Task Force Chimera sustained 15 wounded during its tour besides the 10 killed & 21 wounded, during the Uzbin Valley ambush on 18 August 2008.

=== Task Force Tiger, January 2009 to 15 June 2009 ===
From January 2009 to 15 June 2009, the GTIA-Kapisa was dubbed "Task Force Tiger", under Colonel Nicolas Le Nen. It comprised elements of
- the 27th Mountain Infantry Battalion (27e BCA)
- the 2nd Foreign Engineer Regiment (2e REG)
- the 4th Chasseurs, providing an armoured arm with five AMX-10 RC (4e RCh)
- the 93rd Mountain Artillery Regiment (93e RAM).

One of the most notable operations was the Battle of Alasay, on 14 March 2009.

Task Force Tiger sustained one dead (Corporal Nicolas Belda, killed during the Battle of Alasay), and one wounded.

=== Task Force Korrigan, 15 June 2009 to 15 January 2010 ===
From 15 June 2009 to 15 January 2010, the GTIA-Kapisa is dubbed "Task Force Korrigan", under colonel Chanson.

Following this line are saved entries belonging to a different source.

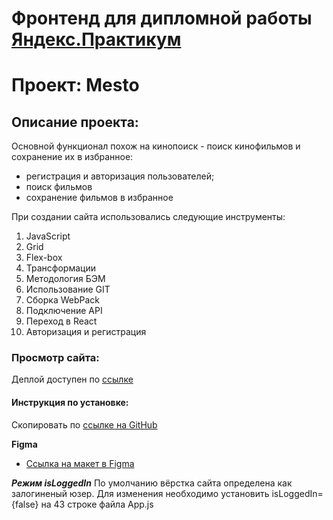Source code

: # Фронтенд для дипломной работы [Яндекс.Практикум](https://praktikum.yandex.ru/)
# Проект: Mesto

## Описание проекта:

Основной функционал похож на кинопоиск - поиск кинофильмов и сохранение их в избранное:
- регистрация и авторизация пользователей;
- поиск фильмов
- сохранение фильмов в избранное

При создании сайта использовались следующие инструменты:
1. JavaScript
2. Grid
3. Flex-box
4. Трансформации
5. Методология БЭМ
6. Использование GIT
7. Сборка WebPack
8. Подключение API
9. Переход в React
10. Авторизация и регистрация

### Просмотр сайта:

Деплой доступен по [ссылке](https://diplom.nomoreparties.sbs)

#### Инструкция по установке:

Скопировать по [cсылке на GitHub](https://github.com/ngagarin/movies-explorer-frontend.git)

**Figma**

* [Ссылка на макет в Figma](https://disk.yandex.ru/d/4vBNaBdr8_h1TQ)

*****Режим isLoggedIn*****
По умолчанию вёрстка сайта определена как залогиненый юзер.
Для изменения необходимо установить isLoggedIn={false} на 43 строке файла App.js
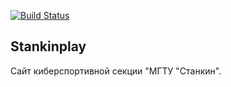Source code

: [![Build Status](https://travis-ci.org/Exitialis/stankinplay.svg?branch=master)](https://travis-ci.org/Exitialis/stankinplay)

## Stankinplay

Сайт киберспортивной секции "МГТУ "Станкин".
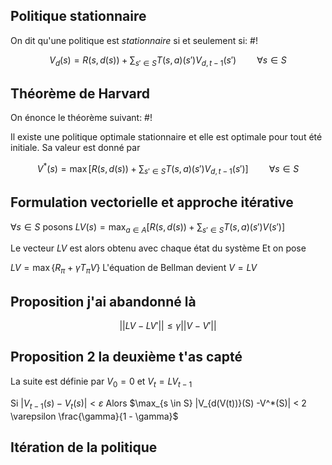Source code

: 
## Politique stationnaire
On dit qu'une politique est *stationnaire* si et seulement si: #!

$$V_{d}(s) = R(s, d(s)) + \sum_{s' \in S}T(s,a)(s')V_{d,t-1} (s') \quad \quad \forall s \in S$$

## Théorème de Harvard
On énonce le théorème suivant: #!

Il existe une politique optimale stationnaire et elle est optimale pour tout été initiale. Sa valeur est donné par

$$V^*(s) = \max \left[R(s, d(s)) + \sum_{s' \in S}T(s,a)(s')V_{d,t-1} (s')\right] \quad \quad \forall s \in S$$


## Formulation vectorielle et approche itérative

$\forall s \in S$ posons $LV(s) = \max_{a \in  A}\left[ R(s, d(s)) + \sum_{s' \in S}T(s,a)(s')V(s')  \right]$

Le vecteur $LV$ est alors obtenu avec chaque état du système Et on pose

$LV = \max \left\{ R_{\pi} + \gamma T_{\pi}V \right\}$
L'équation de Bellman devient $V = LV$


## Proposition j'ai abandonné là

$$
||LV - LV'|| \leq \gamma ||V -V'||
$$


## Proposition 2 la deuxième t'as capté
La suite est définie par $V_{0} = 0$ et $V_{t} = LV_{t-1}$

Si $|V_{t-1}(s) - V_{t}(s)| < \varepsilon$
Alors $\max_{s \in S} |V_{d(V(t))}(S) -V^*(S)| < 2 \varepsilon \frac{\gamma}{1 - \gamma}$


## Itération de la politique
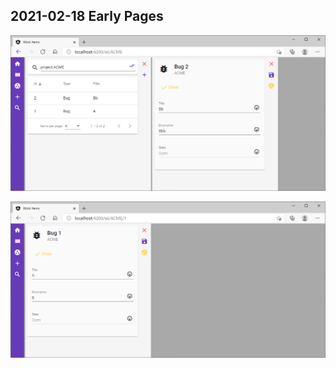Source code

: ## 2021-02-18 Early Pages

![List Page](2021-02-18-list-page.png)

![Detail Page](2021-02-18-detail-page.png)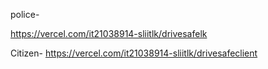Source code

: police-

https://vercel.com/it21038914-sliitlk/drivesafelk


Citizen-
https://vercel.com/it21038914-sliitlk/drivesafeclient


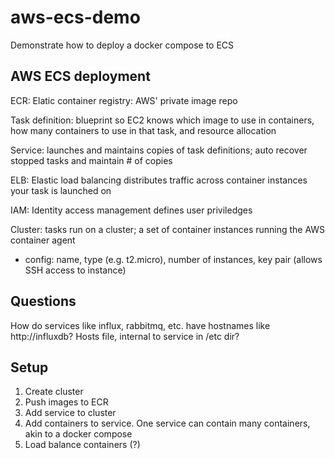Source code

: # aws-ecs-demo
Demonstrate how to deploy a docker compose to ECS

## AWS ECS deployment

ECR: Elatic container registry: AWS' private image repo

Task definition: blueprint so EC2 knows which image to use in containers, how many containers to use in that task, and resource allocation

Service: launches and maintains copies of task definitions; auto recover stopped tasks and maintain # of copies

ELB: Elastic load balancing distributes traffic across container instances your task is launched on

IAM: Identity access management defines user priviledges

Cluster: tasks run on a cluster; a set of container instances running the AWS container agent
- config: name, type (e.g. t2.micro), number of instances, key pair (allows SSH access to instance)


## Questions

How do services like influx, rabbitmq, etc. have hostnames like http://influxdb? Hosts file, internal to service in /etc dir?

## Setup

1. Create cluster
2. Push images to ECR
3. Add service to cluster
4. Add containers to service. One service can contain many containers, akin to a docker compose
5. Load balance containers (?)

It comprised
- a section of the 3rd Marine Infantry Regiment (3e RIMa)
- a section of the 6th Engineer Regiment (6e RG)
- two mortar sections from the 11e RAMa
- one group of the 48e RT
- one armoured platoon of the 1st Marine Infantry Regiment (1e RIMa)

In June, the French troops received reinforcements with eight CAESAR self-propelled howitzers.

As of 1 November 2009, Task Force Korrigan had lost 7 killed and 44 wounded.